Je commencerai ces Souvenirs par madame de Maintenon, dont l’esprit, le mérite et les bontés qu’elle eut pour moi, ne s’effaceront jamais de ma mémoire. Mais ni la prévention que donne l’éducation, ni les mouvemens de ma reconnoissance, ne me feront rien dire de contraire à la vérité.

Madame de Maintenon étoit petite-fille de Théodore-Agrippa d’Aubigné, élevé auprès de Henri IV, dans la maison de Jeanne d’Albret, reine de Navarre, et connu surtout par ses écrits et son zèle pour la religion protestante, mais plus recommandable encore par une sincérité dont il parle lui-même dans un manuscrit que j’ai vu de sa main, et dans lequel il dit que sa rude probité le rendoit peu propre auprès des grands.
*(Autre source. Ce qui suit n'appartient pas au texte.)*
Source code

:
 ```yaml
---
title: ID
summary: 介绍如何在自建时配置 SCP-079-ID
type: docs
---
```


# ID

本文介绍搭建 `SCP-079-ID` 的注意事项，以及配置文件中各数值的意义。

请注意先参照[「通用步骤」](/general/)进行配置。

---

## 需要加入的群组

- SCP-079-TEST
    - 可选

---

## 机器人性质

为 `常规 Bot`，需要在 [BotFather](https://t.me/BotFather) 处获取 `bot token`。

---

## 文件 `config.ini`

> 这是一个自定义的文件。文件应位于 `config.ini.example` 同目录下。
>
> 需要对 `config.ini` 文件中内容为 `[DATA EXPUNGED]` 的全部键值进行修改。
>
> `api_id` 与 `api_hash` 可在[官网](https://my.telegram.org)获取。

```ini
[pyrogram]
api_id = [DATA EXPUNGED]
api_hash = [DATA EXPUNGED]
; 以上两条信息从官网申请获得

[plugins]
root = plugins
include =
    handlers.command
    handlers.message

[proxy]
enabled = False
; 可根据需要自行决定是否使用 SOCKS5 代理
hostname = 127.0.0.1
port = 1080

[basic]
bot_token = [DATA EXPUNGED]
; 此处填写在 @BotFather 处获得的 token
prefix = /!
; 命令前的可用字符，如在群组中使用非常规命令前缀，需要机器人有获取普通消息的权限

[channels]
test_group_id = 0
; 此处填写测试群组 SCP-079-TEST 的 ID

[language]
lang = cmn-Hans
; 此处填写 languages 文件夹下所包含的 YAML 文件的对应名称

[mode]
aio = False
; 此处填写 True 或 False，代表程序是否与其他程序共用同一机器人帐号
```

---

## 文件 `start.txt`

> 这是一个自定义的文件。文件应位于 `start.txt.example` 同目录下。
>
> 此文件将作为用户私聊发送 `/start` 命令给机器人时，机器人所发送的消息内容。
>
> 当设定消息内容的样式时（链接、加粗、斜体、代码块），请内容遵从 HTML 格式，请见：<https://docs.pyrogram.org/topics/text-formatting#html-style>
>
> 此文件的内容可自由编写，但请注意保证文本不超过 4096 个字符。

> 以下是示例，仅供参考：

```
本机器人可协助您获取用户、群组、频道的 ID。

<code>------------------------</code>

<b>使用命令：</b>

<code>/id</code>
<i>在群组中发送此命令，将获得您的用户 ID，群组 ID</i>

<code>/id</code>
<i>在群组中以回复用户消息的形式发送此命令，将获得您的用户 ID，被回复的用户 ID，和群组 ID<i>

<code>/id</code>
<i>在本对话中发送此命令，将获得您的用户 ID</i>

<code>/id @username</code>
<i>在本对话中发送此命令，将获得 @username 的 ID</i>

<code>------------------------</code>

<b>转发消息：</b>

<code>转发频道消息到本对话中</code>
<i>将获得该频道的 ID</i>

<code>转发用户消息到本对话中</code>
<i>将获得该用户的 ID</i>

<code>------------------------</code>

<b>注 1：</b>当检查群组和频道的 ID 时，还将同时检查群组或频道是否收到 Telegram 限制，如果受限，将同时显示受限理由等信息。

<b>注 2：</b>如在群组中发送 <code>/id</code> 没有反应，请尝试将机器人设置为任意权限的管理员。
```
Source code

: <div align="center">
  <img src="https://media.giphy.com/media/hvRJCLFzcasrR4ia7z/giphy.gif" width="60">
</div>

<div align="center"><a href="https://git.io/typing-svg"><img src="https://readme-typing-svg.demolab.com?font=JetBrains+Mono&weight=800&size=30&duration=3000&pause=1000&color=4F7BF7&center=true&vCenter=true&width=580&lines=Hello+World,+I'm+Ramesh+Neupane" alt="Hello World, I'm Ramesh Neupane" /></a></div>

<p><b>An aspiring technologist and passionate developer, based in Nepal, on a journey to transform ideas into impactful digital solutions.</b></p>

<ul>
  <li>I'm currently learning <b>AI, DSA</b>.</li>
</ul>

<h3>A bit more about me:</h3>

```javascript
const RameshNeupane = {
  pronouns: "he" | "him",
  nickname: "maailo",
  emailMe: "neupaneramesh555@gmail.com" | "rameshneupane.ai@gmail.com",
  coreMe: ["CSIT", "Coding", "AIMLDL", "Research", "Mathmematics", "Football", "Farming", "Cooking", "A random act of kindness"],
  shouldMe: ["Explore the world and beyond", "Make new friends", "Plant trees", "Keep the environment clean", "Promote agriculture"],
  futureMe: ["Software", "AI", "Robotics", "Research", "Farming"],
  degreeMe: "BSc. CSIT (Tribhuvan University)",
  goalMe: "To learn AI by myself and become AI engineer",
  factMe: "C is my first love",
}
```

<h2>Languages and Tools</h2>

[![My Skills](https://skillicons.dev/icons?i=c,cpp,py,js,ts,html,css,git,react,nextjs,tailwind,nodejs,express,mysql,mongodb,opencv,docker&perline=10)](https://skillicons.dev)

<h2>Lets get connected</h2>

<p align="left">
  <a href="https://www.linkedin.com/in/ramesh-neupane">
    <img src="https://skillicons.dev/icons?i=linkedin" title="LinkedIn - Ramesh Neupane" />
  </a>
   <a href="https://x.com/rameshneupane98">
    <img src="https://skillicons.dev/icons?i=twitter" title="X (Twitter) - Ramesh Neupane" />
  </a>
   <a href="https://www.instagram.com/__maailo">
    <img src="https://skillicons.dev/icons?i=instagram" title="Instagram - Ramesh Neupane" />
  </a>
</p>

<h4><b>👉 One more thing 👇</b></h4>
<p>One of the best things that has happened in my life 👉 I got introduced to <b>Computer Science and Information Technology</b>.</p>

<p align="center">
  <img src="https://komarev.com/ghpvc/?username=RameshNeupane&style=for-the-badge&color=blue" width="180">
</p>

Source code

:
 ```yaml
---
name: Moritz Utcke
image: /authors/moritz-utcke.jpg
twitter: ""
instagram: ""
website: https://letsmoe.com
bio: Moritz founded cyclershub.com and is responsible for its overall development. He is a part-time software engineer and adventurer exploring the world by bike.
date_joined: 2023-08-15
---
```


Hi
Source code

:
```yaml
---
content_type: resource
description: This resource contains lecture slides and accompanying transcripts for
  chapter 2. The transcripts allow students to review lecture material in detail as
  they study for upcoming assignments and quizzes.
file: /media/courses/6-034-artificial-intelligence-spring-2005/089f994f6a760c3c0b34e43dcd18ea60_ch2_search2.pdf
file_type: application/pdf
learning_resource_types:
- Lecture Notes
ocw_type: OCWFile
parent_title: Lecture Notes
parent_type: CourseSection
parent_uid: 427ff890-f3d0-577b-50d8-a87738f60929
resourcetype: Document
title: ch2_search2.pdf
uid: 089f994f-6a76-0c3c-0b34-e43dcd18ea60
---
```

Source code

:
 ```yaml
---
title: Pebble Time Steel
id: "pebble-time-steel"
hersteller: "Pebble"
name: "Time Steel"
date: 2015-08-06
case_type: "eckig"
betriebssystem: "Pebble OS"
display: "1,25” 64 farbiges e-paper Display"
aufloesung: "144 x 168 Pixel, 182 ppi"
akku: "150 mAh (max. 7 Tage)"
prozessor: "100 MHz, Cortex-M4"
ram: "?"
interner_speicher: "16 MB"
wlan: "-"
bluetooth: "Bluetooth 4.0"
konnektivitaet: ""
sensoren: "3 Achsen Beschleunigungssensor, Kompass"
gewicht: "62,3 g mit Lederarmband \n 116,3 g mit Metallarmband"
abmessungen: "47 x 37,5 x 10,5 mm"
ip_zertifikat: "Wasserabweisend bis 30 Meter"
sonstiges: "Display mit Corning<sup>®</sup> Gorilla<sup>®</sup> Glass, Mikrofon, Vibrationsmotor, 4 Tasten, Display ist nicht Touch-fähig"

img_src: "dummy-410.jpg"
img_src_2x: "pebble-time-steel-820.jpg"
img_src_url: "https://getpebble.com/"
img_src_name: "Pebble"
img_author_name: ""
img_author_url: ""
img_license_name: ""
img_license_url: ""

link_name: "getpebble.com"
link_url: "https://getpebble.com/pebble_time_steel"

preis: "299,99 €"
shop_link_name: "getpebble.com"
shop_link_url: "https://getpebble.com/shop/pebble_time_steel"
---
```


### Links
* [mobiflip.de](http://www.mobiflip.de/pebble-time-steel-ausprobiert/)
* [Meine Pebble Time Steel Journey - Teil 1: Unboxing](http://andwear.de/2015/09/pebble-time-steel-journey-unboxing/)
Il eut l’honneur de suivre Henri IV dans toutes les guerres qu’il eut à soutenir ; et se retira, après la conversion de ce prince, dans sa petite maison de Mursay, près de Niort en Poitou[1].

Le zèle d’Agrippa d’Aubigné pour sa religion, et son attachement pour son maître, lui firent tenir un discours après l’assassinat de Jean Châtel, qui lui fit beaucoup d’honneur dans le parti des huguenots.

  1. Il en fait la description dans le Baron de Fœneste (Liv. I, chap. v), et c’est de lui-même qu’il parle sous le nom d’Enay.